The question is whether XGBoost R package installed within conda environments can allow for multi-threads. One can also refer to my reports in https://github.com/dmlc/xgboost/issues/7017. In general, two methods are available for the users to install XGBoost R package within conda environment. One is to go into R and then use install.packages("xgboost")
and the other is to use conda install -c conda-forge r-xgboost
in terminal after activating the environment. However, both methods can only install XGBoost R package with single-thread available, even though libomp
is installed already. Googling can help little about this issue, so I just go to check the compilation make files. When activating such R environment, just input the following in R console:
file.path(R.home("etc"), "Makeconf")
One can find the path about the file of make configuration within the conda environment. Just open such file using your favorate editor, and find
SHLIB_OPENMP_CFLAGS = -fopenmp
SHLIB_OPENMP_CXXFLAGS = -fopenmp
SHLIB_OPENMP_FFLAGS = -fopenmp
which are expected, but the followings are empty
SHLIB_CFLAGS =
SHLIB_CXXFLAGS =
SHLIB_FFLAGS =
From my trials and experiments, SHLIB_OPENMP_* are NOT called as effective flags for compilation for XGBoost R package. It is also NOT certain whether other packages requesting compilation call them properly. Since libomp
is installed in system-wide and llvm-openmp
is also installed automatically within the conda environment with R in it, always adding -fopenmp
flag should not be harmful. Therefore, just revise the file by adding the flag to such three empty lines:
SHLIB_CFLAGS = -fopenmp
SHLIB_CXXFLAGS = -fopenmp
SHLIB_FFLAGS = -fopenmp
Now try install.packages("xgboost")
in R within the conda environment. Please note that the following information is still found during the compilation process:
checking whether OpenMP will work in a package... no
*****************************************************************************************
OpenMP is unavailable on this Mac OSX system. Training speed may be suboptimal.
To use all CPU cores for training jobs, you should install OpenMP by runningbrew install libomp
*****************************************************************************************
However, -fopenmp
is also found in the flags during the installation process. After the installation, the following experiments should indicate that OpenMP
is in use:
r$> require(xgboost)
x <- matrix(rnorm(100 * 10000), 10000, 100)

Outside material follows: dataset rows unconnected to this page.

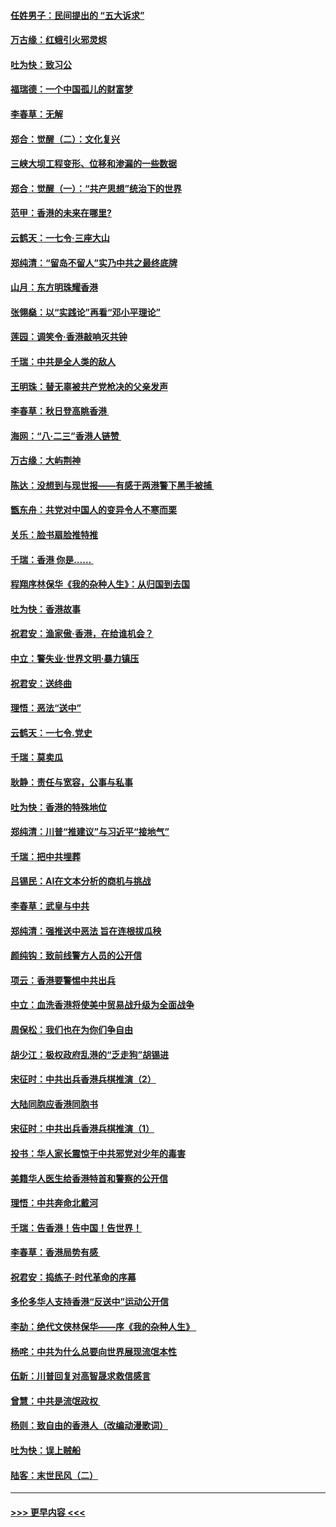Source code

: #### [任姓男子：民间提出的 “五大诉求”](../pages/nsc993/n11482897.md?t=08281111) 
#### [万古缘：红蛾引火邪灵烬](../pages/nsc993/n11482886.md?t=08281111) 
#### [吐为快：致习公](../pages/nsc993/n11482867.md?t=08281111) 
#### [福瑞德：一个中国孤儿的财富梦](../pages/nsc993/n11482817.md?t=08281111) 
#### [李春草：无解](../pages/nsc993/n11482791.md?t=08281111) 
#### [郑合：觉醒（二）：文化复兴](../pages/nsc993/n11478025.md?t=08281111) 
#### [三峡大坝工程变形、位移和渗漏的一些数据](../pages/nsc993/n11478232.md?t=08281111) 
#### [郑合：觉醒（一）：“共产思想”统治下的世界](../pages/nsc993/n11477663.md?t=08281111) 
#### [范甲：香港的未来在哪里?](../pages/nsc993/n11477249.md?t=08281111) 
#### [云鹤天：一七令·三座大山](../pages/nsc993/n11477192.md?t=08281111) 
#### [郑纯清：“留岛不留人”实乃中共之最终底牌](../pages/nsc993/n11476160.md?t=08281111) 
#### [山月：东方明珠耀香港](../pages/nsc993/n11476077.md?t=08281111) 
#### [张翎燊：以“实践论”再看“邓小平理论”](../pages/nsc993/n11475733.md?t=08281111) 
#### [莲园：调笑令‧香港敲响灭共钟](../pages/nsc993/n11475723.md?t=08281111) 
#### [千瑞：中共是全人类的敌人](../pages/nsc993/n11475329.md?t=08281111) 
#### [王明珠：替无辜被共产党枪决的父亲发声](../pages/nsc993/n11474570.md?t=08281111) 
#### [李春草：秋日登高眺香港 ](../pages/nsc993/n11474491.md?t=08281111) 
#### [海网：“八·二三”香港人链赞 ](../pages/nsc993/n11474538.md?t=08281111) 
#### [万古缘：大屿荆神](../pages/nsc993/n11474401.md?t=08281111) 
#### [陈达：没想到与现世报——有感于两港警下黑手被捕 ](../pages/nsc993/n11472557.md?t=08281111) 
#### [甑东舟：共党对中国人的变异令人不寒而栗](../pages/nsc993/n11472496.md?t=08281111) 
#### [关乐：脸书扇脸推特推](../pages/nsc993/n11472488.md?t=08281111) 
#### [千瑞：香港  你是…… ](../pages/nsc993/n11472459.md?t=08281111) 
#### [程翔序林保华《我的杂种人生》：从归国到去国](../pages/nsc993/n11472369.md?t=08281111) 
#### [吐为快：香港故事](../pages/nsc993/n11471931.md?t=08281111) 
#### [祝君安：渔家傲‧香港，在给谁机会？](../pages/nsc993/n11469718.md?t=08281111) 
#### [中立：警失业‧世界文明‧暴力镇压](../pages/nsc993/n11467566.md?t=08281111) 
#### [祝君安：送终曲](../pages/nsc993/n11467546.md?t=08281111) 
#### [理悟：恶法“送中”](../pages/nsc993/n11467290.md?t=08281111) 
#### [云鹤天：一七令.党史](../pages/nsc993/n11464122.md?t=08281111) 
#### [千瑞：莫卖瓜](../pages/nsc993/n11463014.md?t=08281111) 
#### [耿静：责任与宽容，公事与私事](../pages/nsc993/n11462810.md?t=08281111) 
#### [吐为快：香港的特殊地位](../pages/nsc993/n11462562.md?t=08281111) 
#### [郑纯清：川普“推建议”与习近平“接地气”](../pages/nsc993/n11461683.md?t=08281111) 
#### [千瑞：把中共埋葬](../pages/nsc993/n11461658.md?t=08281111) 
#### [吕锡民：AI在文本分析的商机与挑战](../pages/nsc993/n11460607.md?t=08281111) 
#### [李春草：武皇与中共](../pages/nsc993/n11460589.md?t=08281111) 
#### [郑纯清：强推送中恶法 旨在连根拔瓜秧](../pages/nsc993/n11460526.md?t=08281111) 
#### [颜纯钩：致前线警方人员的公开信](../pages/nsc993/n11459564.md?t=08281111) 
#### [项云：香港要警惕中共出兵](../pages/nsc993/n11459530.md?t=08281111) 
#### [中立：血洗香港将使美中贸易战升级为全面战争](../pages/nsc993/n11459717.md?t=08281111) 
#### [周保松：我们也在为你们争自由](../pages/nsc993/n11459087.md?t=08281111) 
#### [胡少江：极权政府乱港的“乏走狗”胡锡进](../pages/nsc993/n11459051.md?t=08281111) 
#### [宋征时：中共出兵香港兵棋推演（2）](../pages/nsc993/n11458306.md?t=08281111) 
#### [大陆同胞应香港同胞书](../pages/nsc993/n11457241.md?t=08281111) 
#### [宋征时：中共出兵香港兵棋推演（1）](../pages/nsc993/n11455979.md?t=08281111) 
#### [投书：华人家长震惊于中共邪党对少年的毒害](../pages/nsc993/n11454664.md?t=08281111) 
#### [美籍华人医生给香港特首和警察的公开信](../pages/nsc993/n11454599.md?t=08281111) 
#### [理悟：中共奔命北戴河](../pages/nsc993/n11454254.md?t=08281111) 
#### [千瑞：告香港！告中国！告世界！](../pages/nsc993/n11452639.md?t=08281111) 
#### [李春草：香港局势有感 ](../pages/nsc993/n11452364.md?t=08281111) 
#### [祝君安：捣练子‧时代革命的序幕](../pages/nsc993/n11452353.md?t=08281111) 
#### [多伦多华人支持香港“反送中”运动公开信](../pages/nsc993/n11452323.md?t=08281111) 
#### [李劼：绝代文侠林保华——序《我的杂种人生》 ](../pages/nsc993/n11452282.md?t=08281111) 
#### [杨咤：中共为什么总要向世界展现流氓本性](../pages/nsc993/n11448899.md?t=08281111) 
#### [伍新：川普回复对高智晟求救信感言](../pages/nsc993/n11448808.md?t=08281111) 
#### [曾慧：中共是流氓政权 ](../pages/nsc993/n11447277.md?t=08281111) 
#### [杨则：致自由的香港人（改编动漫歌词）](../pages/nsc993/n11447253.md?t=08281111) 
#### [吐为快：误上贼船](../pages/nsc993/n11447241.md?t=08281111) 
#### [陆客：末世民风（二）](../pages/nsc993/n11447032.md?t=08281111) 

----
#### [ >>> 更早内容 <<< ](../indexes/nsc993-earlier.md)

y <- x %*% rnorm(100) + rnorm(1000)system.time({
bst <- xgboost(data = x, label = y, nthread = 1, nround = 100, verbose = F)
})
Loading required package: xgboost
user system elapsed
19.429 0.130 17.317r$> system.time({
bst <- xgboost(data = x, label = y, nthread = 4, nround = 100, verbose = F)
})
user system elapsed
17.949 0.063 4.538r$> system.time({
bst <- xgboost(data = x, label = y, nthread = 8, nround = 100, verbose = F)
})
user system elapsed
27.401 0.094 3.457
Other Issues
What about XGBoost Python Package in Conda environment under MacOS
Interestingly, XGBoost Python package in conda environment under MacOS seems to be compiled correctly and multi-threads are available. Generally speaking, XGBoost Python package can be installed via
conda install -c conda-forge xgboost
Here is the test for XGBoost Python package. Within some conda environment for Python, numpy
and xgboost
are installed:
conda install -c conda-forge numpy libblas=3.9.0=9_mkl
conda install -c conda-forge xgboost
Then in ipython
:
In [1]: import numpy as np
...: import xgboost as xgb
...: import timeit
...:
...: data = np.random.rand(10000, 100)
...: label = np.random.randint(2, size=10000)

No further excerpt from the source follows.